Task item ::
How many lines of the listing below hold the word "supports"? Answer with the number alone.
------------------------------------
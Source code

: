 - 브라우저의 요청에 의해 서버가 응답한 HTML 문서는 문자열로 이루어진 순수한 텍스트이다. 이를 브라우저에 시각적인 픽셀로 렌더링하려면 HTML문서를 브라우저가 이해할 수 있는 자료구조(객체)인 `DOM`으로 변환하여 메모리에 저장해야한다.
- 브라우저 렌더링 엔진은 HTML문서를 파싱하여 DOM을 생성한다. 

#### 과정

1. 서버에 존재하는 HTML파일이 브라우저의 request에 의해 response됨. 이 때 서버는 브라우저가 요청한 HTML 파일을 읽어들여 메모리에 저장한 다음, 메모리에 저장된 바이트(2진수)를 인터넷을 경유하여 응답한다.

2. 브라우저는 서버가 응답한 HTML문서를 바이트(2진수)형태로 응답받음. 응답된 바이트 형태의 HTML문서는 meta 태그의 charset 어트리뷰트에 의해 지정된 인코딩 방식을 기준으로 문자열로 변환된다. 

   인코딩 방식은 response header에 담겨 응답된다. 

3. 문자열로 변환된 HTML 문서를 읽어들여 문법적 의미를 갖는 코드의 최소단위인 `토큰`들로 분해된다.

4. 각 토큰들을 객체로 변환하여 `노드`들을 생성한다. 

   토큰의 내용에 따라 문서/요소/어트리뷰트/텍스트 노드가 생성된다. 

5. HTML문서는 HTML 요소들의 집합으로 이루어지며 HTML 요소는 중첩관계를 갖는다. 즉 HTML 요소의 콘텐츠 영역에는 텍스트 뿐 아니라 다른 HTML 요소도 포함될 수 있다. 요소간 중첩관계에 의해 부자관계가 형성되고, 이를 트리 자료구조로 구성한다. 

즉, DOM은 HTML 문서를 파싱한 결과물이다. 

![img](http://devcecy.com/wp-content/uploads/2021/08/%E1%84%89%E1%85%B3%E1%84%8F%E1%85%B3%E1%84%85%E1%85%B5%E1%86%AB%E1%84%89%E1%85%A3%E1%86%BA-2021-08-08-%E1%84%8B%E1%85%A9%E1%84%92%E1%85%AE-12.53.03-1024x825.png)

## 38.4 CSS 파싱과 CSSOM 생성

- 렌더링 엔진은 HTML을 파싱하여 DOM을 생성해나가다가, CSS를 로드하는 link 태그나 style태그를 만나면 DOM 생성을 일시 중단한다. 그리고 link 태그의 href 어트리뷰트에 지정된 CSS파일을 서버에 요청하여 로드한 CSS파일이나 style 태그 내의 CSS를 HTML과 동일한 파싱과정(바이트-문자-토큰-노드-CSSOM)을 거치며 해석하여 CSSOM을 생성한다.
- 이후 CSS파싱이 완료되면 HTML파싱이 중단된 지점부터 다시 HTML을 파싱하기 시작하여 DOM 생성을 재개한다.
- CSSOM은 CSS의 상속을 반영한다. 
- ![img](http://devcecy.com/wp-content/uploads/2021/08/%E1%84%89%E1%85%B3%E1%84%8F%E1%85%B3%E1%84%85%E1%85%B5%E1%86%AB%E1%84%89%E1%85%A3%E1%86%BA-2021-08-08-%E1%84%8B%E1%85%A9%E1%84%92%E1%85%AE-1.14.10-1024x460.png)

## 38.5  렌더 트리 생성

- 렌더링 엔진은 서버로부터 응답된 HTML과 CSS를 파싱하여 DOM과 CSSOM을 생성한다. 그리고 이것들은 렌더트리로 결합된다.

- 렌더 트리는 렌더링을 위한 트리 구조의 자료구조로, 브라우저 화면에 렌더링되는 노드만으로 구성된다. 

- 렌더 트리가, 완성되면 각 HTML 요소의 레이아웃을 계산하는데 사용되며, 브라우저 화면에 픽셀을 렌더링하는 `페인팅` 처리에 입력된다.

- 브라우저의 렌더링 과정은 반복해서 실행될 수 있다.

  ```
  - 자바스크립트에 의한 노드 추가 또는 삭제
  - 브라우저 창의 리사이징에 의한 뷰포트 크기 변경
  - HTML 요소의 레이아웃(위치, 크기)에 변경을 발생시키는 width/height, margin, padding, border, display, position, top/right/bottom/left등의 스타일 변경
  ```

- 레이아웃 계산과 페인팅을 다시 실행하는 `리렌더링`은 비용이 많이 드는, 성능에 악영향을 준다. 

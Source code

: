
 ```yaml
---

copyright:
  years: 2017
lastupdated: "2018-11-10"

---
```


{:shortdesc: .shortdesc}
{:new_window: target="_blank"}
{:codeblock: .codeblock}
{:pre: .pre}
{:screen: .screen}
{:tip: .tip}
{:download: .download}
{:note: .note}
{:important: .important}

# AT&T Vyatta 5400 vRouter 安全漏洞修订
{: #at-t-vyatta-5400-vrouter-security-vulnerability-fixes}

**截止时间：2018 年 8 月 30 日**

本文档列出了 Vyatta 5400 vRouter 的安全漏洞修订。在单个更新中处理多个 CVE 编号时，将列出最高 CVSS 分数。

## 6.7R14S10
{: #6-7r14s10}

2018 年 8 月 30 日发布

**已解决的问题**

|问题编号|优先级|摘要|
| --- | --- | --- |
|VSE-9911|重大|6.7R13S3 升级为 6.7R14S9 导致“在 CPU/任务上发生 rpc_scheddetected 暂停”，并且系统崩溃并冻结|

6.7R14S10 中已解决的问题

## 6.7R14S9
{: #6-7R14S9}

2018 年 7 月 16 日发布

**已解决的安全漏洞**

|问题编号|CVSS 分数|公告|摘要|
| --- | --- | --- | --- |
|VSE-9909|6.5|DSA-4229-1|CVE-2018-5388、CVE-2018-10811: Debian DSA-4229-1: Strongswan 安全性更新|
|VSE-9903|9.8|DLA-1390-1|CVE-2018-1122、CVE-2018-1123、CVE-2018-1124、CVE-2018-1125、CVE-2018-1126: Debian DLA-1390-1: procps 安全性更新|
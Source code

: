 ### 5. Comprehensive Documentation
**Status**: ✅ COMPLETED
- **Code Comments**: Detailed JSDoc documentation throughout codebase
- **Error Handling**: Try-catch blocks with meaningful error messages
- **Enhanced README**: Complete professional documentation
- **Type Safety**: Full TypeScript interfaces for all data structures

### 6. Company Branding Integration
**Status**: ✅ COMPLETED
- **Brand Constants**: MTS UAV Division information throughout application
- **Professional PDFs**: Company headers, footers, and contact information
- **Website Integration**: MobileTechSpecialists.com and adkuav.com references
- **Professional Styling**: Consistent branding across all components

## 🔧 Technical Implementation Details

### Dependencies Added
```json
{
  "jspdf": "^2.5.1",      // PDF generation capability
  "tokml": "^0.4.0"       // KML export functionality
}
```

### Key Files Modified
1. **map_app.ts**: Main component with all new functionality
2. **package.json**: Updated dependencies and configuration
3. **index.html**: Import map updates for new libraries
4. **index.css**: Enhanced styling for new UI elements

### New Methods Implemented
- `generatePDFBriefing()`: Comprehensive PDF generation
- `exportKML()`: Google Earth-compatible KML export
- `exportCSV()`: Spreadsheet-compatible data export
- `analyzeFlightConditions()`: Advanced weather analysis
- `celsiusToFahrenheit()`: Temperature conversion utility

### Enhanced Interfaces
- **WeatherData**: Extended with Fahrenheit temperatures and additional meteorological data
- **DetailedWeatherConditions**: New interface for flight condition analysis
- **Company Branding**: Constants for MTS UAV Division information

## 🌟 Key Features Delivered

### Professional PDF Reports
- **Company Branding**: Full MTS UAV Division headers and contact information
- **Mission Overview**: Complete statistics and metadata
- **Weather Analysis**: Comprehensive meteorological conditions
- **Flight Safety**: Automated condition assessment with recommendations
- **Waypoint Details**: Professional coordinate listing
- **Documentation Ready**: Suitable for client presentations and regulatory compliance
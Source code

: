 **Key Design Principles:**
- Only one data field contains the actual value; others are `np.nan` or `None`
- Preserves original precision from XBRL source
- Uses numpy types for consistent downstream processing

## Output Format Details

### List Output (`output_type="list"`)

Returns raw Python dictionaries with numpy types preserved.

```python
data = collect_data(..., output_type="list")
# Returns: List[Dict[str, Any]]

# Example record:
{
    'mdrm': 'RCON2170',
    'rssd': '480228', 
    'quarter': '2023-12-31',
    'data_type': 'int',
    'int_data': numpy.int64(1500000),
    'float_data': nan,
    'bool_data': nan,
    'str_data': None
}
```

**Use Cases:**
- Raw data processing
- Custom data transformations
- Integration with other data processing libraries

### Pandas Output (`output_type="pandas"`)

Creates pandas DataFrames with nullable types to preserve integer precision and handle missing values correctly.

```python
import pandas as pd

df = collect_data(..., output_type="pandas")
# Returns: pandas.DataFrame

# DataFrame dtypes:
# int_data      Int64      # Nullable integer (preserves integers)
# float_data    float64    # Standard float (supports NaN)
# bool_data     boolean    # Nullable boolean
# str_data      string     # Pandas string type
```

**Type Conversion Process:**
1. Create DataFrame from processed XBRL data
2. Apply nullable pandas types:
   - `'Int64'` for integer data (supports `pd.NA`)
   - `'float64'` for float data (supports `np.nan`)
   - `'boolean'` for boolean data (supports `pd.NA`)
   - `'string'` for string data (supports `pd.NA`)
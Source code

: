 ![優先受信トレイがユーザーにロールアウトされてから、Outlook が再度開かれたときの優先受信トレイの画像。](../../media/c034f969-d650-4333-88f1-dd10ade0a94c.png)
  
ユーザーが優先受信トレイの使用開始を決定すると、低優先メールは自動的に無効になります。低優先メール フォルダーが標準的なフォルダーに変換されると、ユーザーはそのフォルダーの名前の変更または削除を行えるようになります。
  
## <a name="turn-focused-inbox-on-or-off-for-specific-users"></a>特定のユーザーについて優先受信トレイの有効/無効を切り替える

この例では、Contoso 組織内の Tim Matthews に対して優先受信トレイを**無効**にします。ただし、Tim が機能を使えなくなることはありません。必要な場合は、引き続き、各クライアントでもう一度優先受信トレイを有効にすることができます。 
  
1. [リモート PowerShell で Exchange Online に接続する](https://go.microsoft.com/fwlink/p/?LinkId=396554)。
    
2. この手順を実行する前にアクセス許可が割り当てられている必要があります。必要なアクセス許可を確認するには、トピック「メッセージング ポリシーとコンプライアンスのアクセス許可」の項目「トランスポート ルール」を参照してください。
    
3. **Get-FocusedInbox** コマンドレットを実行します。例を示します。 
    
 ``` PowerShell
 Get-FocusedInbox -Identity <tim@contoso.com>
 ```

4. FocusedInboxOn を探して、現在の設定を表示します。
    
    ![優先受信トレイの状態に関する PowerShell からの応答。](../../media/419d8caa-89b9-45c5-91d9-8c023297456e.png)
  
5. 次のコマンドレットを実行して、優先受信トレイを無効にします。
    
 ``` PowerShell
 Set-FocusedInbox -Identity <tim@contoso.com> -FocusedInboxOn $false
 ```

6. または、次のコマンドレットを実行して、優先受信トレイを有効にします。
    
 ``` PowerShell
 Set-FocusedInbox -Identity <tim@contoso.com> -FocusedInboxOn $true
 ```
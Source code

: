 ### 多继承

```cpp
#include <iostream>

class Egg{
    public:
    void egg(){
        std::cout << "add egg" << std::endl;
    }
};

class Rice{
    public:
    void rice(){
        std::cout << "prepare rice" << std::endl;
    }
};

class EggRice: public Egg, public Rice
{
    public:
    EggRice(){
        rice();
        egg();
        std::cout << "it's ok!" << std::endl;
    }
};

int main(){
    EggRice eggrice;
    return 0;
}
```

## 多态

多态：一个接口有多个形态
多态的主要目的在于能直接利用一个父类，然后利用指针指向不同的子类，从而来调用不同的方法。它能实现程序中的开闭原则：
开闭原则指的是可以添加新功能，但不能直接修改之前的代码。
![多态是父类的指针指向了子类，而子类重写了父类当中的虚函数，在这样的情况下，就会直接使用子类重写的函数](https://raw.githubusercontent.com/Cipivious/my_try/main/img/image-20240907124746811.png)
------------------------------------
Task answer ::
5